Oh, yes, the cabin. It was tiny and there were 7 of us staying there (my brother Keith had brought a friend). It had no shower, just a small bathtub.
The trip was memorable, but not for the right reasons. I actually think we ended up retreating home early.
We have been up to Rangeley many times since that vacation, but never again in the summer.
It is the memory of this trip, so emblazoned on my mind, that had me quite hesitant when Brian suggested we spend the weekend in his family’s cottage in Maine.
He didn’t exactly sell the place when he said, right off the bat, that there was no running water. My friend, Dawn, astutely pointed out that no water could mean no indoor plumbing, but Brian thankfully informed me that we did have that. The cottage does have running water; it had just been turned off and he didn’t want to have to go through the process of turning it on again for just two nights.
This weekend away was actually going to be a working vacation for Brian; the land that the cottage is on hadn’t been landscaped in quite some time, so he wanted to clear it out and make it look good. I had a lot of work to do, but I figured that with my air card, I could get Internet and everything would be fine. Plus, the cottage is on a lake and the doggies would have fun with that.

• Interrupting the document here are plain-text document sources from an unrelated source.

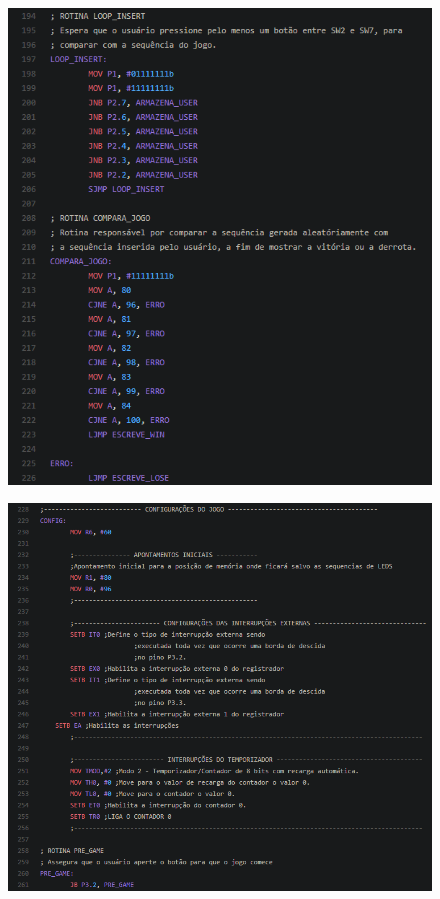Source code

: \documentclass{article}
\begin{document}
\begin{figure}[H]
\hspace*{-1.0in}
\includegraphics[scale=1]{7.PNG}
\end{figure}
\begin{figure}[H]
\hspace*{-1.0in}
\includegraphics[scale=1]{8.PNG}
\end{figure}
\end{document}
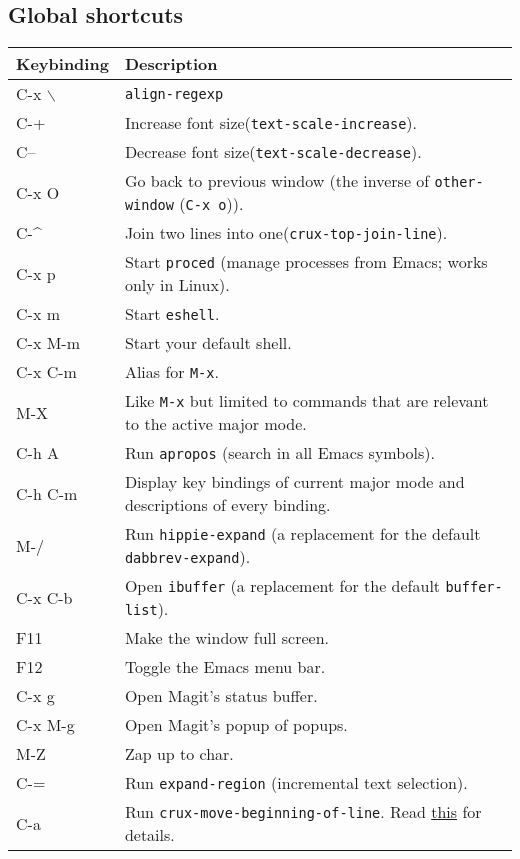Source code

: \documentclass[11pt]{article}
\begin{document}
\subsection{Global shortcuts}
\label{sec:org4442866}
\begin{center}
\begin{tabular}{ll}
Keybinding & Description\\
\hline
C-x $\backslash$ & \texttt{align-regexp}\\
C-+ & Increase font size(\texttt{text-scale-increase}).\\
C-- & Decrease font size(\texttt{text-scale-decrease}).\\
C-x O & Go back to previous window (the inverse of \texttt{other-window} (\texttt{C-x o})).\\
C-\^{} & Join two lines into one(\texttt{crux-top-join-line}).\\
C-x p & Start \texttt{proced} (manage processes from Emacs; works only in Linux).\\
C-x m & Start \texttt{eshell}.\\
C-x M-m & Start your default shell.\\
C-x C-m & Alias for \texttt{M-x}.\\
M-X & Like \texttt{M-x} but limited to commands that are relevant to the active major mode.\\
C-h A & Run \texttt{apropos} (search in all Emacs symbols).\\
C-h C-m & Display key bindings of current major mode and descriptions of every binding.\\
M-/ & Run \texttt{hippie-expand} (a replacement for the default \texttt{dabbrev-expand}).\\
C-x C-b & Open \texttt{ibuffer} (a replacement for the default \texttt{buffer-list}).\\
F11 & Make the window full screen.\\
F12 & Toggle the Emacs menu bar.\\
C-x g & Open Magit's status buffer.\\
C-x M-g & Open Magit's popup of popups.\\
M-Z & Zap up to char.\\
C-= & Run \texttt{expand-region} (incremental text selection).\\
C-a & Run \texttt{crux-move-beginning-of-line}. Read \href{http://emacsredux.com/blog/2013/05/22/smarter-navigation-to-the-beginning-of-a-line/}{this} for details.\\
\end{tabular}
\end{center}
\end{document}
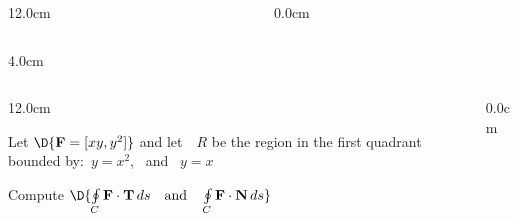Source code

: \begin{frame}
\begin{columns}
\begin{column}{12.0cm}
\begin{columns}
\begin{column}{4.0cm}
	
\end{column}
\end{columns}

\vspace{7.2cm}

\end{column}\begin{column}{0.0cm}\end{column}\end{columns}
\end{frame}

\begin{frame}
\begin{columns}\begin{column}{12.0cm}

\scriptsize

\EX Let $\D{{\bf F} = [xy, y^2]}$ and let \,\, $R$ be the region in the first quadrant bounded by:\, $y=x^2$, \, and \, $y=x$

\vspace{0.2cm}

Compute \quad $\D{\oint \limits_{C} {\bf F} \cdot {\bf T}\, ds \quad \text{and} \quad \oint \limits_{C} {\bf F} \cdot {\bf N}\, ds}$

\vspace{0.2cm}

\vspace{7.2cm}

\end{column}\begin{column}{0.0cm}\end{column}\end{columns}
\end{frame}

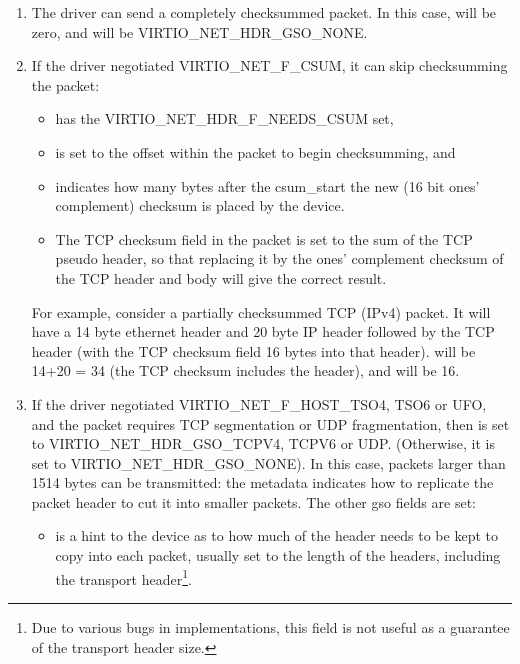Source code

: \begin{enumerate}
\item The driver can send a completely checksummed packet.  In this case,
   will be zero, and  will be VIRTIO_NET_HDR_GSO_NONE.

\item If the driver negotiated VIRTIO_NET_F_CSUM, it can skip
  checksumming the packet:
  \begin{itemize}
  \item {} has the VIRTIO_NET_HDR_F_NEEDS_CSUM set,

  \item {} is set to the offset within the packet to begin checksumming,
    and

  \item {} indicates how many bytes after the csum_start the
    new (16 bit ones' complement) checksum is placed by the device.

  \item The TCP checksum field in the packet is set to the sum
    of the TCP pseudo header, so that replacing it by the ones'
    complement checksum of the TCP header and body will give the
    correct result.
  \end{itemize}

\begin{note}
For example, consider a partially checksummed TCP (IPv4) packet.
It will have a 14 byte ethernet header and 20 byte IP header
followed by the TCP header (with the TCP checksum field 16 bytes
into that header).  will be 14+20 = 34 (the TCP
checksum includes the header), and  will be 16.
\end{note}

\item If the driver negotiated
  VIRTIO_NET_F_HOST_TSO4, TSO6 or UFO, and the packet requires
  TCP segmentation or UDP fragmentation, then 
  is set to VIRTIO_NET_HDR_GSO_TCPV4, TCPV6 or UDP.
  (Otherwise, it is set to VIRTIO_NET_HDR_GSO_NONE). In this
  case, packets larger than 1514 bytes can be transmitted: the
  metadata indicates how to replicate the packet header to cut it
  into smaller packets. The other gso fields are set:

  \begin{itemize}
  \item {} is a hint to the device as to how much of the header
    needs to be kept to copy into each packet, usually set to the
    length of the headers, including the transport header\footnote{Due to various bugs in implementations, this field is not useful
as a guarantee of the transport header size.
}.


\end{itemize}
\end{enumerate}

Rustic cottage on a lake in Maine? Given my previous experience with something very similar, I wasn’t exactly counting down the days to the trip.

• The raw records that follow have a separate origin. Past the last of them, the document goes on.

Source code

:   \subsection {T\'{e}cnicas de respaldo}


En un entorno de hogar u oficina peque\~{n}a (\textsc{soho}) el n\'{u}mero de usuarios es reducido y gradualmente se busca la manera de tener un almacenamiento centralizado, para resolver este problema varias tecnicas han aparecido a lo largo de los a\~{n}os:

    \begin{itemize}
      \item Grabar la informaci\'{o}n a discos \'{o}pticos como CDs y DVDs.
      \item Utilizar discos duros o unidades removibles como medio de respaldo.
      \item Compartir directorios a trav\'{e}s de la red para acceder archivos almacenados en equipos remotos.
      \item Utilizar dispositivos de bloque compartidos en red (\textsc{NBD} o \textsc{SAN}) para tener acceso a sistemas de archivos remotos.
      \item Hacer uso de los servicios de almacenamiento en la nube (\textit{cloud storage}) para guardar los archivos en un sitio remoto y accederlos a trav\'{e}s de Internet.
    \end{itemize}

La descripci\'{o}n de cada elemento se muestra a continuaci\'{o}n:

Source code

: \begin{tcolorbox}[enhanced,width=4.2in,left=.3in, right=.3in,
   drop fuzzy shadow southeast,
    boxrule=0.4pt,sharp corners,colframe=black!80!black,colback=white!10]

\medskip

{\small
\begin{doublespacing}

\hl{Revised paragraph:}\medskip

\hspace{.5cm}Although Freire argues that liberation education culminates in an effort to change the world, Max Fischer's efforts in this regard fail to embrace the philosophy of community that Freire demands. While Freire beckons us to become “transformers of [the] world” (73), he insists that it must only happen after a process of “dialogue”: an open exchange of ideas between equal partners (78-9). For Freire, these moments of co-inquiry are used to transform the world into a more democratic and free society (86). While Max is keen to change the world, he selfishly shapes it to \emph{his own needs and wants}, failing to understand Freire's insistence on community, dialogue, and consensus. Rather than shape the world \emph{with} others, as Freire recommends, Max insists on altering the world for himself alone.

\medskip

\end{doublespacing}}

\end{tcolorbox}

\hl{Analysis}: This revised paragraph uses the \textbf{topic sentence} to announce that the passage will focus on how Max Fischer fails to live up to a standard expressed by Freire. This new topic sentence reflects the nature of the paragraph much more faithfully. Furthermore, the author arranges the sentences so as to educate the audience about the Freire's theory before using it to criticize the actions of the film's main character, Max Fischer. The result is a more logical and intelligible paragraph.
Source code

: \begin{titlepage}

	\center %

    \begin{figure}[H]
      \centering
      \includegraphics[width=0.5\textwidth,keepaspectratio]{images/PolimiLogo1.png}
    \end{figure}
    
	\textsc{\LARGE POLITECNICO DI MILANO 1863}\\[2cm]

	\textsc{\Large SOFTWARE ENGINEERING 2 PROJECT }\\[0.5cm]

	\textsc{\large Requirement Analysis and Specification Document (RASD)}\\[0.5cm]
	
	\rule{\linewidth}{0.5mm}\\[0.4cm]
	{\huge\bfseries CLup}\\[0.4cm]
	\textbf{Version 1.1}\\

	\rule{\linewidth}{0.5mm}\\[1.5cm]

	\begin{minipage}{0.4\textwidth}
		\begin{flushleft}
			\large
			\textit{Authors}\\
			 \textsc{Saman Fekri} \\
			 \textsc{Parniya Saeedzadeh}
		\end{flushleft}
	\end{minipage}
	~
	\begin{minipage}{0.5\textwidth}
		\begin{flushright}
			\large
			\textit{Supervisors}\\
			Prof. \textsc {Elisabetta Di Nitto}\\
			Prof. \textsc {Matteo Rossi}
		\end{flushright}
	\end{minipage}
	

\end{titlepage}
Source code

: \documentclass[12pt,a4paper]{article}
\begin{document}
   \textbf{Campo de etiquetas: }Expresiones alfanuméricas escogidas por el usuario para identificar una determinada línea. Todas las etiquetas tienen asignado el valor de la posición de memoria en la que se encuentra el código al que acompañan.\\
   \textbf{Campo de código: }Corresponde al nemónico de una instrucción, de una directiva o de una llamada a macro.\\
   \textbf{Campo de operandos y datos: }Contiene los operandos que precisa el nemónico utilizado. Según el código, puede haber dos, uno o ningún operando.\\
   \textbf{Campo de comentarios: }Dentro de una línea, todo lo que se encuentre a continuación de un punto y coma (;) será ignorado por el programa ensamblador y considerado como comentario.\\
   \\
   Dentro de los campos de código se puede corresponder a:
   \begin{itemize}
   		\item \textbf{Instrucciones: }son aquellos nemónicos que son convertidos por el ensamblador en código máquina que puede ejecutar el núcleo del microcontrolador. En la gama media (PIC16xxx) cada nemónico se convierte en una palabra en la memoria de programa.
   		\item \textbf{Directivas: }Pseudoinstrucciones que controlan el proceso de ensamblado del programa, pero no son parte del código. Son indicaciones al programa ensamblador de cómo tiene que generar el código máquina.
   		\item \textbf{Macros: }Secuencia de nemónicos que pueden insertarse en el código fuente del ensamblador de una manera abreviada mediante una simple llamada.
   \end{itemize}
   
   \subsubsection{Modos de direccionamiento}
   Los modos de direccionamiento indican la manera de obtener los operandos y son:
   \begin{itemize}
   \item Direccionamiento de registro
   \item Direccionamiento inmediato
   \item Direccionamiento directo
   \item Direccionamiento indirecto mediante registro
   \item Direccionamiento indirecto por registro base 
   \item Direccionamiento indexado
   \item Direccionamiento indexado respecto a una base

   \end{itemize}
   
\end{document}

We left on Friday evening, after packing up Brian’s truck with all the tools and equipment he’d need. I had put an ad on Craigslist looking for two guys to help him, so on the way up I looked through the responses to the ad on my iPhone and Brian called people.

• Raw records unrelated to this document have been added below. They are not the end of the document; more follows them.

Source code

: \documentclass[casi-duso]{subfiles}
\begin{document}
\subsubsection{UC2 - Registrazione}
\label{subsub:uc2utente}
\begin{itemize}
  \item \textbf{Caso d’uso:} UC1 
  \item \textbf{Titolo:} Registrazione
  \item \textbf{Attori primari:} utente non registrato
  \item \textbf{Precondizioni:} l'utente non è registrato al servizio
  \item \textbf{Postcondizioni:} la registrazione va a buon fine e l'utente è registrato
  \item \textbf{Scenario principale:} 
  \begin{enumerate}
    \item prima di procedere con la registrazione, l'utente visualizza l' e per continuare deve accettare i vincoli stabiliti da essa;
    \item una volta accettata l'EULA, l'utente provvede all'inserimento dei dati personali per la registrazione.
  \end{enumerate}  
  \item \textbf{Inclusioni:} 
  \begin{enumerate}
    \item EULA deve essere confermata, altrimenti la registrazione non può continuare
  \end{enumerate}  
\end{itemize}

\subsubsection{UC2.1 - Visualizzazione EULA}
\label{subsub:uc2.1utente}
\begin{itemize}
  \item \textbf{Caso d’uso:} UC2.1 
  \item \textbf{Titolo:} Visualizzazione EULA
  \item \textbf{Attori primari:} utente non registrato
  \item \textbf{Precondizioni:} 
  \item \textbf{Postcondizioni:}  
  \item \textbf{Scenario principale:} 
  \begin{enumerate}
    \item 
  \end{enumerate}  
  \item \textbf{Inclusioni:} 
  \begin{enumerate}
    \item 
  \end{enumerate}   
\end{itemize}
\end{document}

Craigslist is funny. It can be hit or miss big time, either way. He got a ton of responses, but some got no call backs – like the guy who said he wouldn’t show up for less than $20/hour. Others were not the right fit for the job – like the 14-year-old. Luckily, he finally found two guys who seemed like they would 1) show up (that’s half the battle) and 2) know how to work the equipment.
It took us about 3.5 hours to get to the cottage. About 2.5 of those were on the highway… and then we drove the back roads. At one point I actually did ask, “Are we there yet?” quite seriously.
We finally arrived at our destination just before 11pm.
The back roads were dark. The road that the cottage is on was not paved. I had lost cell phone service somewhere along the way. The next-door neighbor was a taxidermist.
We were in Nowhere, Maine.
As soon as I stepped out of the truck, I knew why we needed two guys and a ton of equipment the following day. Everything was overgrown. Brian’s parents have owned the cottage for years and years, and Brian had spent a lot of time there as a kid, but now that he and his brother are adults, no one really goes up there anymore.
This weekend, I realized, was Brian’s attempt to begin the rebuilding process so that people will use the cottage again. He wanted me to love it just as he had loved it as a kid. He wanted our extended families to be able to come up and enjoy it. It was endearing.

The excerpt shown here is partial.